RISCS-BUSec Cryptography Seminar: Marcel Dall’Agnol, Princeton University
Wed, December 6, 1pm – 2pm
665 Commonwealth Ave, CDS Room 1001 and Zoom
Speaker: Marcel Dall’Agnol, Lecturer, Computer Science at Princeton University
Talk Title: Streaming Zero-Knowledge Proofs
Abstract: We initiate the study of zero-knowledge proofs for data streams. Streaming interactive proofs (SIPs) are protocols whereby a space-bounded algorithm with one-pass sequential access to a massive stream of data communicates with a powerful but untrusted prover to verify a computation that requires large space. We define the notion of zero-knowledge in the streaming setting and construct zero-knowledge SIPs for the two main building blocks in the SIP literature, the sumcheck and polynomial evaluation protocols. They are efficient in terms of time, space and communication: the space complexity is polylog(n) and, after a non-interactive setup that uses a random string of near-linear length, the remaining parameters are sub-polynomial.

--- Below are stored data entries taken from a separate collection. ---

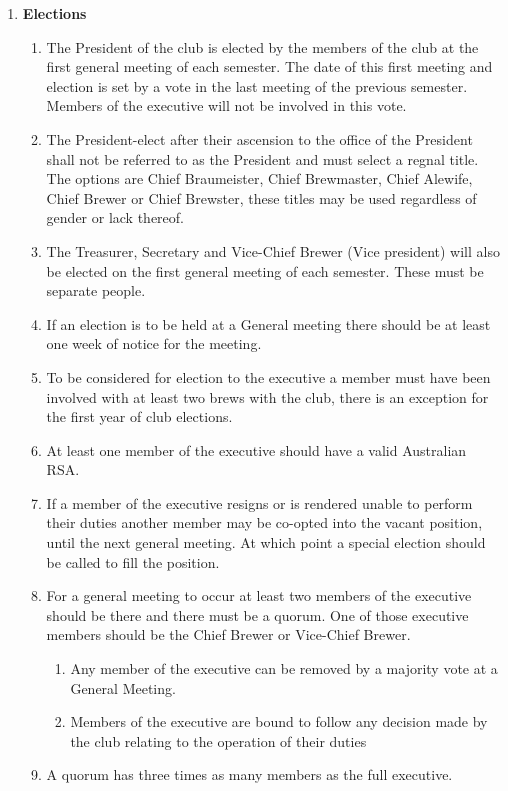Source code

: \documentclass{article}
\begin{document}
\begin{enumerate}[label=\textbf{\arabic*}]
    \item \textbf{Elections}
    \begin{enumerate}[label=4.\arabic*]
        \item The President of the club is elected by the members of the club at the first general meeting of each semester. The date of this first meeting and election is set by a vote in the last meeting of the previous semester. Members of the executive will not be involved in this vote.
        \item The President-elect after their ascension to the office of the President shall not be referred to as the President and must select a regnal title. The options are Chief Braumeister, Chief Brewmaster, Chief Alewife, Chief Brewer or Chief Brewster, these titles may be used regardless of gender or lack thereof.
        \item The Treasurer, Secretary and Vice-Chief Brewer (Vice president) will also be elected on the first general meeting of each semester. These must be separate people.
        \item If an election is to be held at a General meeting there should be at least one week of notice for the meeting.
        \item To be considered for election to the executive a member must have been involved with at least two brews with the club, there is an exception for the first year of club elections.
        \item At least one member of the executive should have a valid Australian RSA.
        \item If a member of the executive resigns or is rendered unable to perform their duties another member may be co-opted into the vacant position, until the next general meeting. At which point a special election should be called to fill the position.
        \item For a general meeting to occur at least two members of the executive should be there and there must be a quorum. One of those executive members should be the Chief Brewer or Vice-Chief Brewer.
        \begin{enumerate}[label=\alph*.]
            \item Any member of the executive can be removed by a majority vote at a General Meeting.
            \item Members of the executive are bound to follow any decision made by the club relating to the operation of their duties
        \end{enumerate}
        \item A quorum has three times as many members as the full executive.
    \end{enumerate}


\end{enumerate}
\end{document}
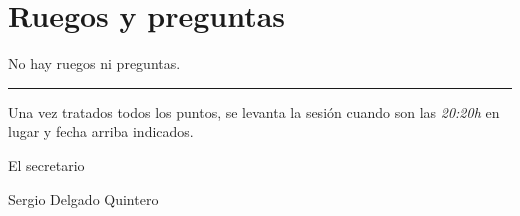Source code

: \documentclass[a4paper, 12pt]{article}
\begin{document}
\section{Ruegos y preguntas}

No hay ruegos ni preguntas.


\vspace{1cm}
\hrule
\vspace{3mm}

Una vez tratados todos los puntos, se levanta la sesión cuando son las \textit{20:20h} en lugar y fecha arriba indicados.

\begin{flushright}
El secretario

Sergio Delgado Quintero
\end{flushright}
\end{document}
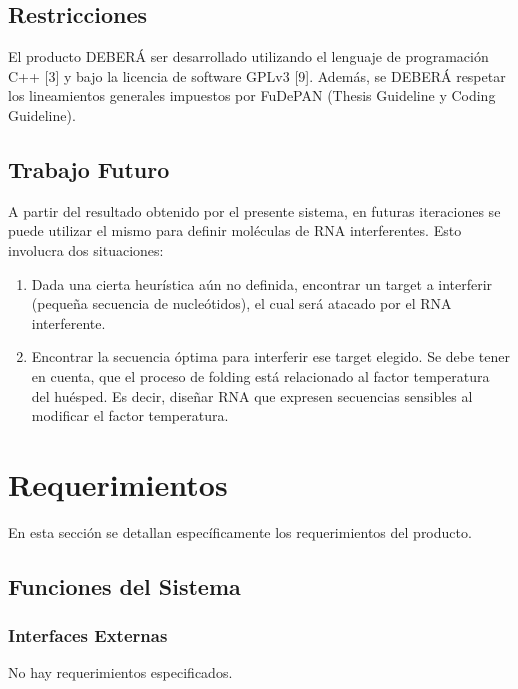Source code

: \documentclass[12pt,a4paper,english,spanish]{article}
\begin{document}
\subsection{Restricciones}
	El producto DEBERÁ ser desarrollado utilizando el lenguaje de programación C++ [3] y bajo la licencia de software 		GPLv3 [9]. Además, se DEBERÁ respetar los lineamientos generales impuestos por FuDePAN (Thesis Guideline y Coding Guideline). 

\subsection{Trabajo Futuro}
A partir del resultado obtenido por el presente sistema, en futuras iteraciones se puede utilizar el mismo para definir moléculas de RNA interferentes. Esto involucra dos situaciones:
\begin{enumerate}
	\item Dada una cierta heurística aún no definida, encontrar un target a interferir (pequeña secuencia de nucleótidos), el cual será atacado por el RNA 			interferente.
	\item Encontrar la secuencia óptima para interferir ese target elegido. Se debe tener en cuenta, que el proceso de folding está relacionado 			al factor temperatura del huésped. Es decir, diseñar RNA que expresen secuencias sensibles al modificar el factor temperatura.
\end{enumerate}


\section{Requerimientos}
\label{section-req} 
En esta sección se detallan específicamente los requerimientos del producto. 

\subsection{Funciones del Sistema}

	\subsubsection{Interfaces Externas}
		No hay requerimientos especificados.
		
\end{document}
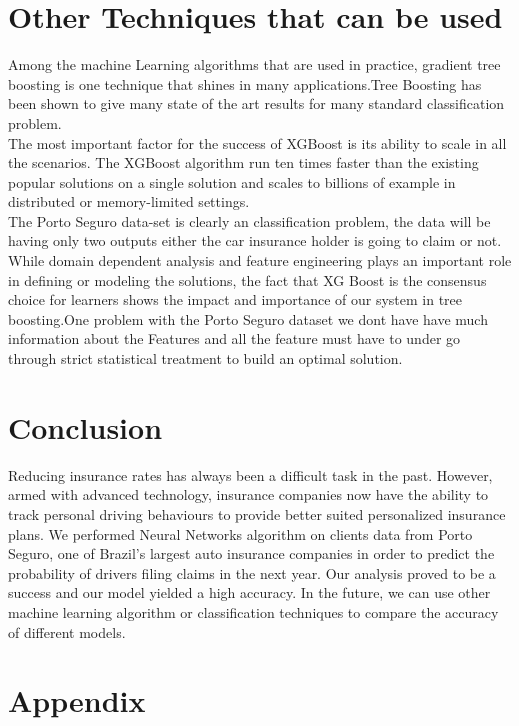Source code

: \section{Other Techniques that can be used}

Among the machine Learning algorithms that are used in practice, gradient tree boosting is one technique that shines in many applications.Tree Boosting has been shown to give many state of the art results for many standard classification problem.
\\
The most important factor for the success of XGBoost is its ability to scale in all the scenarios. The XGBoost algorithm run ten times faster than the existing popular solutions on a single solution and scales to billions of example in distributed or memory-limited settings.
\\
The Porto Seguro data-set is clearly an classification problem, the data will be having only two outputs either the car insurance holder is going to claim or not.
\\
While domain dependent analysis and feature engineering plays an important role in defining or modeling the solutions, the fact that XG Boost is the consensus choice for learners shows the impact and importance  of our system in tree boosting.One problem with the Porto Seguro dataset we dont have have much information about the Features and all the feature must have to under go through strict statistical treatment to build an optimal solution.

\section{Conclusion}

Reducing insurance rates has always been a difficult task in the past. However, armed with advanced technology, insurance companies now have the ability to track personal driving behaviours to provide better suited personalized insurance plans. We performed Neural Networks algorithm on clients data from Porto Seguro, one of Brazil's largest auto insurance companies in order to predict the probability of drivers filing claims in the next year. Our analysis proved to be a success and our model yielded a high accuracy. In the future, we can use other machine learning algorithm or classification techniques to compare the accuracy of different models. 


\section{Appendix}
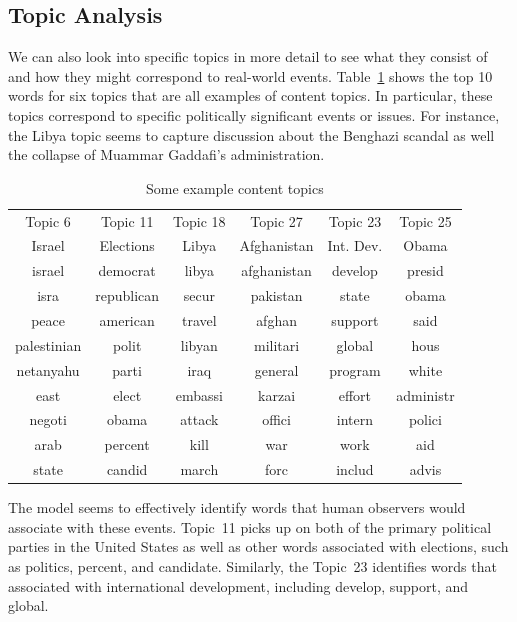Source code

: \documentclass[12pt]{article}
\theoremstyle{definition}
\theoremstyle{algodesc}
\begin{document}
\subsection{Topic Analysis}
We can also look into specific topics in more detail to see what they consist of and how they might correspond to real-world events. Table~\ref{tab:content_topics} shows the top 10 words for six topics that are all examples of content topics. In particular, these topics correspond to specific politically significant events or issues. For instance, the Libya topic seems to capture discussion about the Benghazi scandal as well the collapse of Muammar Gaddafi's administration.

\begin{table}[h] \centering
\begin{tabular}{cccccc}
  \toprule
  Topic 6     & Topic 11   & Topic 18 & Topic 27    & Topic 23  & Topic 25 \\
  Israel      & Elections  & Libya    & Afghanistan & Int. Dev. & Obama \\
  \midrule
  israel      & democrat   & libya    & afghanistan & develop   & presid \\
  isra        & republican & secur    & pakistan    & state     & obama \\
  peace       & american   & travel   & afghan      & support   & said \\
  palestinian & polit      & libyan   & militari    & global    & hous \\
  netanyahu   & parti      & iraq     & general     & program   & white \\
  east        & elect      & embassi  & karzai      & effort    & administr \\
  negoti      & obama      & attack   & offici      & intern    & polici \\
  arab        & percent    & kill     & war         & work      & aid \\
  state       & candid     & march    & forc        & includ    & advis \\
  \bottomrule
\end{tabular}
\caption{Some example content topics}
\label{tab:content_topics}
\end{table}

The model seems to effectively identify words that human observers would associate with these events. Topic~11 picks up on both of the primary political parties in the United States as well as other words associated with elections, such as politics, percent, and candidate. Similarly, the Topic~23 identifies words that associated with international development, including develop, support, and global.
\end{document}
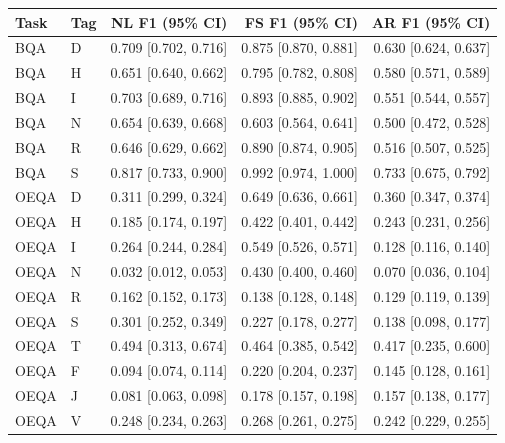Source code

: \begin{tabular}{llrrr}
\toprule
Task & Tag & NL F1 (95\% CI) & FS F1 (95\% CI) & AR F1 (95\% CI) \\
\midrule
BQA & D & 0.709 [0.702, 0.716] & 0.875 [0.870, 0.881] & 0.630 [0.624, 0.637] \\
BQA & H & 0.651 [0.640, 0.662] & 0.795 [0.782, 0.808] & 0.580 [0.571, 0.589] \\
BQA & I & 0.703 [0.689, 0.716] & 0.893 [0.885, 0.902] & 0.551 [0.544, 0.557] \\
BQA & N & 0.654 [0.639, 0.668] & 0.603 [0.564, 0.641] & 0.500 [0.472, 0.528] \\
BQA & R & 0.646 [0.629, 0.662] & 0.890 [0.874, 0.905] & 0.516 [0.507, 0.525] \\
BQA & S & 0.817 [0.733, 0.900] & 0.992 [0.974, 1.000] & 0.733 [0.675, 0.792] \\
OEQA & D & 0.311 [0.299, 0.324] & 0.649 [0.636, 0.661] & 0.360 [0.347, 0.374] \\
OEQA & H & 0.185 [0.174, 0.197] & 0.422 [0.401, 0.442] & 0.243 [0.231, 0.256] \\
OEQA & I & 0.264 [0.244, 0.284] & 0.549 [0.526, 0.571] & 0.128 [0.116, 0.140] \\
OEQA & N & 0.032 [0.012, 0.053] & 0.430 [0.400, 0.460] & 0.070 [0.036, 0.104] \\
OEQA & R & 0.162 [0.152, 0.173] & 0.138 [0.128, 0.148] & 0.129 [0.119, 0.139] \\
OEQA & S & 0.301 [0.252, 0.349] & 0.227 [0.178, 0.277] & 0.138 [0.098, 0.177] \\
OEQA & T & 0.494 [0.313, 0.674] & 0.464 [0.385, 0.542] & 0.417 [0.235, 0.600] \\
OEQA & F & 0.094 [0.074, 0.114] & 0.220 [0.204, 0.237] & 0.145 [0.128, 0.161] \\
OEQA & J & 0.081 [0.063, 0.098] & 0.178 [0.157, 0.198] & 0.157 [0.138, 0.177] \\
OEQA & V & 0.248 [0.234, 0.263] & 0.268 [0.261, 0.275] & 0.242 [0.229, 0.255] \\
\bottomrule
\end{tabular}
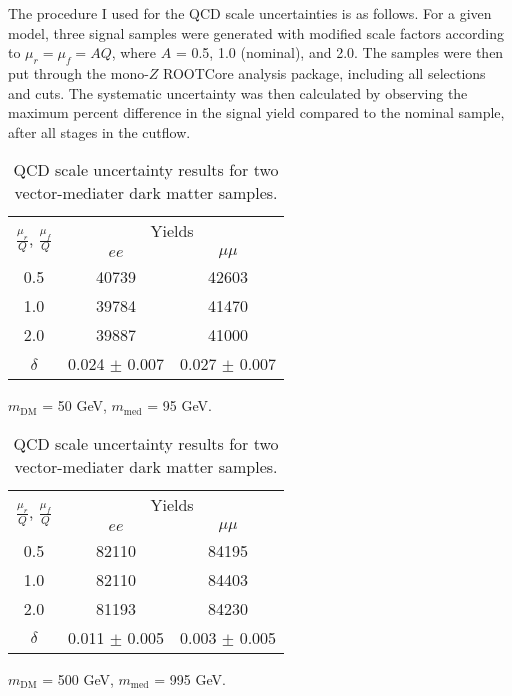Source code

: The procedure I used for the QCD scale uncertainties is as follows. For a given model, three signal samples were generated with modified scale factors according to $\mu_r = \mu_f = AQ$, where $A$ = 0.5, 1.0 (nominal), and 2.0. The samples were then put through the mono-$Z$ ROOTCore analysis package, including all selections and cuts. The systematic uncertainty was then calculated by observing the maximum percent difference in the signal yield compared to the nominal sample, after all stages in the cutflow. 

\begin{table}[!htb]
    \begin{subtable}{.5\linewidth}
      \centering
\begin{tabular}{|c||c|c|}
\hline
\multirow{2}{*}{$\frac{\mu_r}{Q}$, $\frac{\mu_f}{Q}$} & \multicolumn{2}{c|}{Yields}     \\ \cline{2-3} 
                              & $ee$           & $\mu\mu$       \\ \hline \hline
0.5                           & 40739          & 42603          \\ \hline
1.0                           & 39784          & 41470          \\ \hline
2.0                           & 39887          & 41000          \\ \hline \hline
$\delta$                      & 0.024 $\pm$ 0.007 & 0.027 $\pm$ 0.007 \\ \hline
\end{tabular}
\caption{$m_{\text{DM}}$ = 50 GeV, $m_{\text{med}}$ = 95 GeV.}
    \end{subtable}%
    \begin{subtable}{.5\linewidth}
      \centering
\begin{tabular}{|c||c|c|}
\hline
\multirow{2}{*}{$\frac{\mu_r}{Q}$, $\frac{\mu_f}{Q}$} & \multicolumn{2}{c|}{Yields}     \\ \cline{2-3} 
                              & $ee$           & $\mu\mu$       \\ \hline \hline
0.5                           & 82110          & 84195          \\ \hline
1.0                           & 82110          & 84403          \\ \hline
2.0                           & 81193          & 84230          \\ \hline \hline
$\delta$                      & 0.011 $\pm$ 0.005 & 0.003 $\pm$ 0.005 \\ \hline
\end{tabular}
\caption{$m_{\text{DM}}$ = 500 GeV, $m_{\text{med}}$ = 995 GeV.}
    \end{subtable} 
    \caption{QCD scale uncertainty results for two vector-mediater dark matter samples.}
\label{tbl:qcdresults}
\end{table}

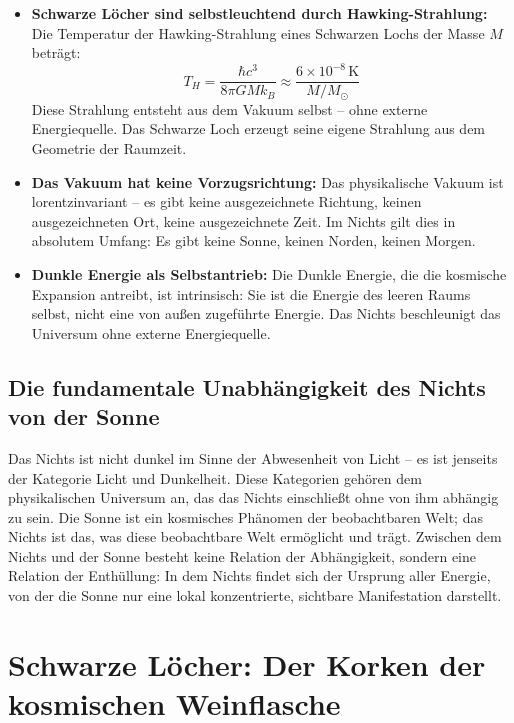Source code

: ﻿\documentclass[12pt,a4paper]{report}
\begin{document}
\begin{itemize}
	\item \textbf{Schwarze Löcher sind selbstleuchtend durch Hawking-Strahlung:} Die Temperatur der Hawking-Strahlung eines Schwarzen Lochs der Masse $M$ beträgt:
	\begin{equation}
		T_H = \frac{\hbar c^3}{8\pi G M k_B} \approx \frac{6 \times 10^{-8}\,\text{K}}{M/M_\odot}
		\label{eq:hawking_temp}
	\end{equation}
	Diese Strahlung entsteht aus dem Vakuum selbst -- ohne externe Energiequelle. Das Schwarze Loch erzeugt seine eigene Strahlung aus dem Geometrie der Raumzeit.

	\item \textbf{Das Vakuum hat keine Vorzugsrichtung:} Das physikalische Vakuum ist lorentzinvariant -- es gibt keine ausgezeichnete Richtung, keinen ausgezeichneten Ort, keine ausgezeichnete Zeit. Im Nichts gilt dies in absolutem Umfang: Es gibt keine Sonne, keinen Norden, keinen Morgen.

	\item \textbf{Dunkle Energie als Selbstantrieb:} Die Dunkle Energie, die die kosmische Expansion antreibt, ist intrinsisch: Sie ist die Energie des leeren Raums selbst, nicht eine von außen zugeführte Energie. Das Nichts beschleunigt das Universum ohne externe Energiequelle.
\end{itemize}

\subsection{Die fundamentale Unabhängigkeit des Nichts von der Sonne}

Das Nichts ist nicht dunkel im Sinne der Abwesenheit von Licht -- es ist jenseits der Kategorie \glqq Licht\grqq{} und \glqq Dunkelheit\grqq{}. Diese Kategorien gehören dem physikalischen Universum an, das das Nichts einschließt ohne von ihm abhängig zu sein. Die Sonne ist ein kosmisches Phänomen der beobachtbaren Welt; das Nichts ist das, was diese beobachtbare Welt ermöglicht und trägt. Zwischen dem Nichts und der Sonne besteht keine Relation der Abhängigkeit, sondern eine Relation der Enthüllung: In dem Nichts findet sich der Ursprung aller Energie, von der die Sonne nur eine lokal konzentrierte, sichtbare Manifestation darstellt.

\section{Schwarze Löcher: Der Korken der kosmischen Weinflasche}
\end{document}
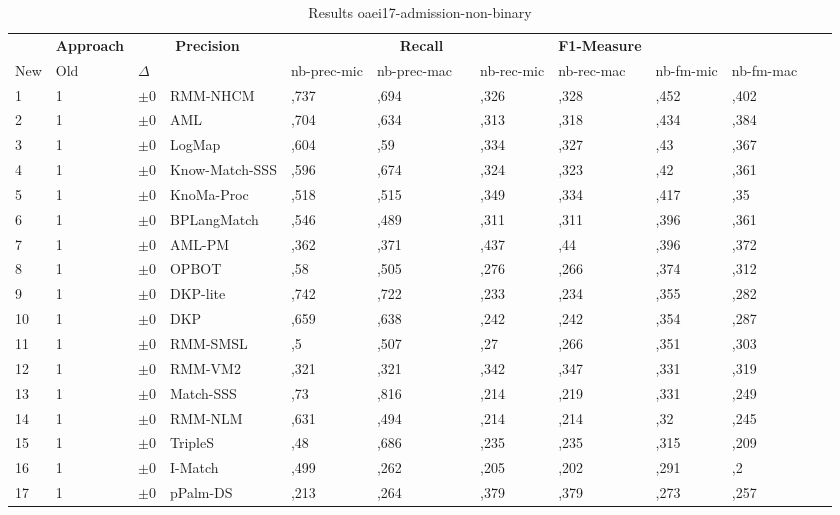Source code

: \begin{table}[htb]
\setlength{\tabcolsep}{0.5em}
\centering
\scriptsize
\begin{tabular}[tb]{lllp{2.3cm}llllllllll}
\noalign{\smallskip}\hline\noalign{\smallskip}
\multicolumn{3}{c}{\textbf{Rank}}& \textbf{Approach}  & \multicolumn{2}{c}{\textbf{Precision}}  & \hspace*{1mm}  & \multicolumn{2}{c}{\textbf{Recall}}  & \hspace*{1mm}  & \multicolumn{2}{c}{\textbf{F1-Measure}}  & \hspace*{1mm} \\
New & Old & $\Delta$ & &nb-prec-mic & nb-prec-mac && nb-rec-mic & nb-rec-mac && nb-fm-mic & nb-fm-mac\\
\noalign{\smallskip}\hline\noalign{\smallskip}
1 & 1 		& $\pm$0 &RMM-NHCM    	&	,737 & ,694 & & ,326 & ,328 & & ,452 & ,402\\
2 & 1 		& $\pm$0 &AML    	&	,704 & ,634 & & ,313 & ,318 & & ,434 & ,384\\
3 & 1 		& $\pm$0 &LogMap    	&	,604 & ,59 & & ,334 & ,327 & & ,43 & ,367\\
4 & 1 		& $\pm$0 &Know-Match-SSS    	&	,596 & ,674 & & ,324 & ,323 & & ,42 & ,361\\
5 & 1 		& $\pm$0 &KnoMa-Proc    	&	,518 & ,515 & & ,349 & ,334 & & ,417 & ,35\\
6 & 1 		& $\pm$0 &BPLangMatch    	&	,546 & ,489 & & ,311 & ,311 & & ,396 & ,361\\
7 & 1 		& $\pm$0 &AML-PM    	&	,362 & ,371 & & ,437 & ,44 & & ,396 & ,372\\
8 & 1 		& $\pm$0 &OPBOT    	&	,58 & ,505 & & ,276 & ,266 & & ,374 & ,312\\
9 & 1 		& $\pm$0 &DKP-lite    	&	,742 & ,722 & & ,233 & ,234 & & ,355 & ,282\\
10 & 1 		& $\pm$0 &DKP    	&	,659 & ,638 & & ,242 & ,242 & & ,354 & ,287\\
11 & 1 		& $\pm$0 &RMM-SMSL    	&	,5 & ,507 & & ,27 & ,266 & & ,351 & ,303\\
12 & 1 		& $\pm$0 &RMM-VM2    	&	,321 & ,321 & & ,342 & ,347 & & ,331 & ,319\\
13 & 1 		& $\pm$0 &Match-SSS    	&	,73 & ,816 & & ,214 & ,219 & & ,331 & ,249\\
14 & 1 		& $\pm$0 &RMM-NLM    	&	,631 & ,494 & & ,214 & ,214 & & ,32 & ,245\\
15 & 1 		& $\pm$0 &TripleS    	&	,48 & ,686 & & ,235 & ,235 & & ,315 & ,209\\
16 & 1 		& $\pm$0 &I-Match    	&	,499 & ,262 & & ,205 & ,202 & & ,291 & ,2\\
17 & 1 		& $\pm$0 &pPalm-DS    	&	,213 & ,264 & & ,379 & ,379 & & ,273 & ,257\\
\end{tabular}
\caption{Results oaei17-admission-non-binary}
\label{tbl:results}
\end{table}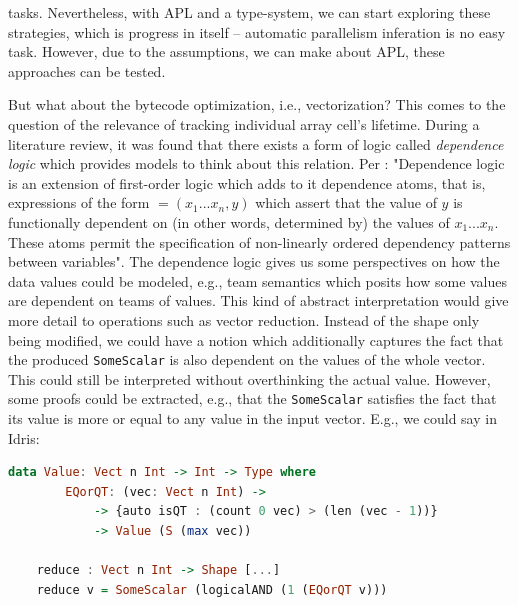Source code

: \documentclass{report}
\begin{document}
tasks. Nevertheless, with APL and a type-system, we can start exploring these strategies, which is progress in itself -- automatic parallelism inferation is no easy task. However, due to the assumptions, we can make about APL, these approaches can be tested.

But what about the bytecode optimization, i.e., vectorization? This comes to the question of the relevance of tracking individual array cell's lifetime. During a literature review, it was found that there exists a form of logic called \emph{dependence logic} which provides models to think about this relation. Per \cite{sep-logic-dependence}: "Dependence logic is an extension of first-order logic which adds to it dependence atoms, that is, expressions of the form $=(x_{1}...x_{n},y)$ which assert that the value of $y$ is functionally dependent on (in other words, determined by) the values of $x_{1}...x_{n}$. These atoms permit the specification of non-linearly ordered dependency patterns between variables". The dependence logic gives us some perspectives on how the data values could be modeled, e.g., team semantics \cite{hodges1997compositional} which posits how some values are dependent on teams of values. This kind of abstract interpretation would give more detail to operations such as vector reduction. Instead of the shape only being modified, we could have a notion which additionally captures the fact that the produced \verb|SomeScalar| is also dependent on the values of the whole vector. This could still be interpreted without overthinking the actual value. However, some proofs could be extracted, e.g., that the \verb|SomeScalar| satisfies the fact that its value is more or equal to any value in the input vector. E.g., we could say in Idris:

\begin{lstlisting}[language=Haskell]
    data Value: Vect n Int -> Int -> Type where
        EQorQT: (vec: Vect n Int) ->
            -> {auto isQT : (count 0 vec) > (len (vec - 1))}
            -> Value (S (max vec))

    reduce : Vect n Int -> Shape [...]
    reduce v = SomeScalar (logicalAND (1 (EQorQT v)))
\end{lstlisting}
\end{document}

The analysis of our protocols relies on delicate algebraic and information-theoretic arguments and reductions from average-case communication complexity.
Speaker Bio: Marcel Dall’Agnol is a Lecturer at Princeton’s department of Computer Science, which he joined after receiving a PhD from the University of Warwick in 2023. His work focuses on sublinear algorithms, interactive proofs, cryptography and quantum computation.